• **What is needed**
When a line of the records contains "Type", copy it.

Stored data entries:

== Segment start ==

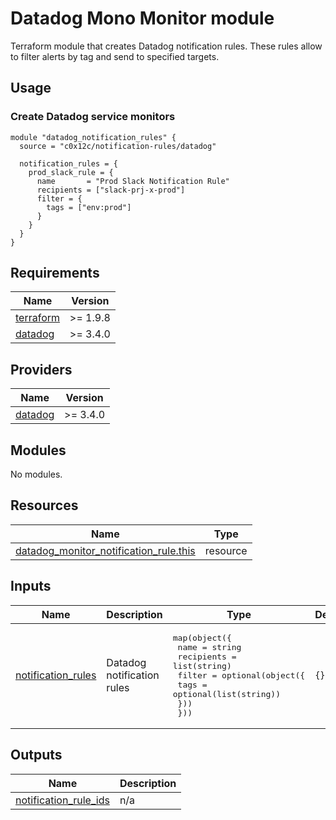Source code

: # Datadog Mono Monitor module

Terraform module that creates Datadog notification rules. These rules allow to filter alerts by tag and send to specified targets.

## Usage

### Create Datadog service monitors

```hcl
module "datadog_notification_rules" {
  source = "c0x12c/notification-rules/datadog"

  notification_rules = {
    prod_slack_rule = {
      name       = "Prod Slack Notification Rule"
      recipients = ["slack-prj-x-prod"]
      filter = {
        tags = ["env:prod"]
      }
    }
  }
}
```

<!-- BEGIN_TF_DOCS -->

## Requirements

| Name | Version |
|------|---------|
| <a name="requirement_terraform"></a> [terraform](#requirement\_terraform) | >= 1.9.8 |
| <a name="requirement_datadog"></a> [datadog](#requirement\_datadog) | >= 3.4.0 |

## Providers

| Name | Version |
|------|---------|
| <a name="provider_datadog"></a> [datadog](#provider\_datadog) | >= 3.4.0 |

## Modules

No modules.

## Resources

| Name | Type |
|------|------|
| [datadog_monitor_notification_rule.this](https://registry.terraform.io/providers/DataDog/datadog/latest/docs/resources/monitor_notification_rule) | resource |

## Inputs

| Name | Description | Type | Default | Required |
|------|-------------|------|---------|:--------:|
| <a name="input_notification_rules"></a> [notification\_rules](#input\_notification\_rules) | Datadog notification rules | <pre>map(object({<br/>    name       = string<br/>    recipients = list(string)<br/>    filter = optional(object({<br/>      tags = optional(list(string))<br/>    }))<br/>  }))</pre> | `{}` | no |

## Outputs

| Name | Description |
|------|-------------|
| <a name="output_notification_rule_ids"></a> [notification\_rule\_ids](#output\_notification\_rule\_ids) | n/a |

<!-- END_TF_DOCS -->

== Segment end ==

• **Answer below**
| Name | Type |
| Name | Description | Type | Default | Required |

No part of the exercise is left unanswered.